Task instructions: Look through the material below. Return exactly the lines from the one with "A class to extract, transform" through the one with "## Requirements", both included.

Given data:
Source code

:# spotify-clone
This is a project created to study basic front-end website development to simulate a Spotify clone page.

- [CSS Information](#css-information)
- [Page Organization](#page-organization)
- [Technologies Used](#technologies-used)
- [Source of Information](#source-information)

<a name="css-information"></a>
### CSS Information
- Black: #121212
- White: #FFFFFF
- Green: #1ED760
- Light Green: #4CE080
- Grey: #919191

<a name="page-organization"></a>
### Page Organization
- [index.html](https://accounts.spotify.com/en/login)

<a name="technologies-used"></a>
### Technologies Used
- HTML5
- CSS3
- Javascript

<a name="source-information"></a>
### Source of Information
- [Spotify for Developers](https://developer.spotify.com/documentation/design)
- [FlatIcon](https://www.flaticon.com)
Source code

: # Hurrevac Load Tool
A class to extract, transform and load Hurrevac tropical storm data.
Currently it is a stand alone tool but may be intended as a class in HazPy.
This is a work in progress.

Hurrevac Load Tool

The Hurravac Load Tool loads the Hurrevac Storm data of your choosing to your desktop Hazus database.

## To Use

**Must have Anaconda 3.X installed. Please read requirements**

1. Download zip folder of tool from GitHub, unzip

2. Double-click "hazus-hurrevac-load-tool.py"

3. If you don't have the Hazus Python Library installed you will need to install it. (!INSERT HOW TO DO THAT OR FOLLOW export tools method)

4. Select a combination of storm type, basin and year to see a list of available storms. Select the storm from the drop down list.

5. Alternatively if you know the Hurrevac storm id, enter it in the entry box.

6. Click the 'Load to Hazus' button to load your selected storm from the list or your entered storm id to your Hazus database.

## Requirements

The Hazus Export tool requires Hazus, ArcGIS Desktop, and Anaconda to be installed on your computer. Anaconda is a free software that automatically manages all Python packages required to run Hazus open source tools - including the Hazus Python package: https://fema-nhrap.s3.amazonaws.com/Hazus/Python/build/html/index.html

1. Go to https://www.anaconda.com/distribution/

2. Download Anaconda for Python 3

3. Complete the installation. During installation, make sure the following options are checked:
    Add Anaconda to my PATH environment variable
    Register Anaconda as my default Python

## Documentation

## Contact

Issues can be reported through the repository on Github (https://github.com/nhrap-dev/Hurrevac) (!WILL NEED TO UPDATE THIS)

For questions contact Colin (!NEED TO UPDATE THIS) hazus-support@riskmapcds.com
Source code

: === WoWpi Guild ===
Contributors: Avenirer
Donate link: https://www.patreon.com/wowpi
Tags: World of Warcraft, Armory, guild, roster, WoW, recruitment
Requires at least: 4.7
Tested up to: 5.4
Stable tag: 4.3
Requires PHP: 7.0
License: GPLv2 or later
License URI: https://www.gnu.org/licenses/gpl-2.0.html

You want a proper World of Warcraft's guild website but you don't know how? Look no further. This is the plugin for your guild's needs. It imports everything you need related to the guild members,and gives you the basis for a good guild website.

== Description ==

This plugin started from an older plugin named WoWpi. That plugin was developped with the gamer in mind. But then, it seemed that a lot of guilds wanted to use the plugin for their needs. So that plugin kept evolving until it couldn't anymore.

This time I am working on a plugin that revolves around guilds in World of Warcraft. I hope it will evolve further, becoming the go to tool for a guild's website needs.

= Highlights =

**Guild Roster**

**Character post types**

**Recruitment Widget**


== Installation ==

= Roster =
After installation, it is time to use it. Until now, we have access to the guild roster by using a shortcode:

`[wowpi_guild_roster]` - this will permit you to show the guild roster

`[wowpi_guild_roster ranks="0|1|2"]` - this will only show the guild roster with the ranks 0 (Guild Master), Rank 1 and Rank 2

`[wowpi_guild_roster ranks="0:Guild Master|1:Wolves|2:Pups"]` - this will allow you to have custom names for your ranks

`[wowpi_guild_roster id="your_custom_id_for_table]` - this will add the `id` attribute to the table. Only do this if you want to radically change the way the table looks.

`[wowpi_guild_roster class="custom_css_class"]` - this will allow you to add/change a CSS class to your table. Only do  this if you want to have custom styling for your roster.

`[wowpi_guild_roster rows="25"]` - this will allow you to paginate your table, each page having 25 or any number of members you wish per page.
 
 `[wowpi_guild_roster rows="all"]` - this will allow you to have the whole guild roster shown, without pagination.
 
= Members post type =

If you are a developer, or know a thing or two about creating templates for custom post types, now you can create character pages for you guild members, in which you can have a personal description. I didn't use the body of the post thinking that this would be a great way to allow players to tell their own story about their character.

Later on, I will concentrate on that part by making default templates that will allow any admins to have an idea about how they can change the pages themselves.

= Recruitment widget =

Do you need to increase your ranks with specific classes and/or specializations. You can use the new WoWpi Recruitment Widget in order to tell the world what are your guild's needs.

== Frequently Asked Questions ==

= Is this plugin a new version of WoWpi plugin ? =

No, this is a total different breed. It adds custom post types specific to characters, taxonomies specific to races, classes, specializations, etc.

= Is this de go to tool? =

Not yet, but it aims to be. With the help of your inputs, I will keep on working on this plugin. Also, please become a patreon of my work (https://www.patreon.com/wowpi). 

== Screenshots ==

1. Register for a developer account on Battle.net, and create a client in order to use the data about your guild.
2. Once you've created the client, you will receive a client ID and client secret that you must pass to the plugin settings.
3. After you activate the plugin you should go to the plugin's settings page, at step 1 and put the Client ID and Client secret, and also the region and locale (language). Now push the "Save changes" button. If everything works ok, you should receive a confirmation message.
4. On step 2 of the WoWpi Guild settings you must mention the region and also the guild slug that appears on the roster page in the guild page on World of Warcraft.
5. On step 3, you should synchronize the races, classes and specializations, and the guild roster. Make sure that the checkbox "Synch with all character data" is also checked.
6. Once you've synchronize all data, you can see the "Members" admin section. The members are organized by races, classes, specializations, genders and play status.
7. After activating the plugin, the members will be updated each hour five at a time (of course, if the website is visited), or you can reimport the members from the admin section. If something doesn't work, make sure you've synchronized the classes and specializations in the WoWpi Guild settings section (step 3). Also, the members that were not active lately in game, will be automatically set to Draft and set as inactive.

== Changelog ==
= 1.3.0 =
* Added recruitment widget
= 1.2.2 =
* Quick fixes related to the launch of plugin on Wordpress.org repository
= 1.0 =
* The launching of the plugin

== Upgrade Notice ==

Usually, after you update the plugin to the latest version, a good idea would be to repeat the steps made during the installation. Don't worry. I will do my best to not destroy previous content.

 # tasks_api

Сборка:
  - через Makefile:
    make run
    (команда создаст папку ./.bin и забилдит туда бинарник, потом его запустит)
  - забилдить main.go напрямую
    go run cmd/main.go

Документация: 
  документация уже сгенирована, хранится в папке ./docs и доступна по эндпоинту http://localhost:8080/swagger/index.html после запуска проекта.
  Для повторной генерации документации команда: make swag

Expected answer:
A class to extract, transform and load Hurrevac tropical storm data.
Currently it is a stand alone tool but may be intended as a class in HazPy.
This is a work in progress.

Hurrevac Load Tool

The Hurravac Load Tool loads the Hurrevac Storm data of your choosing to your desktop Hazus database.

## To Use

**Must have Anaconda 3.X installed. Please read requirements**

1. Download zip folder of tool from GitHub, unzip

2. Double-click "hazus-hurrevac-load-tool.py"

3. If you don't have the Hazus Python Library installed you will need to install it. (!INSERT HOW TO DO THAT OR FOLLOW export tools method)

4. Select a combination of storm type, basin and year to see a list of available storms. Select the storm from the drop down list.

5. Alternatively if you know the Hurrevac storm id, enter it in the entry box.

6. Click the 'Load to Hazus' button to load your selected storm from the list or your entered storm id to your Hazus database.

## Requirements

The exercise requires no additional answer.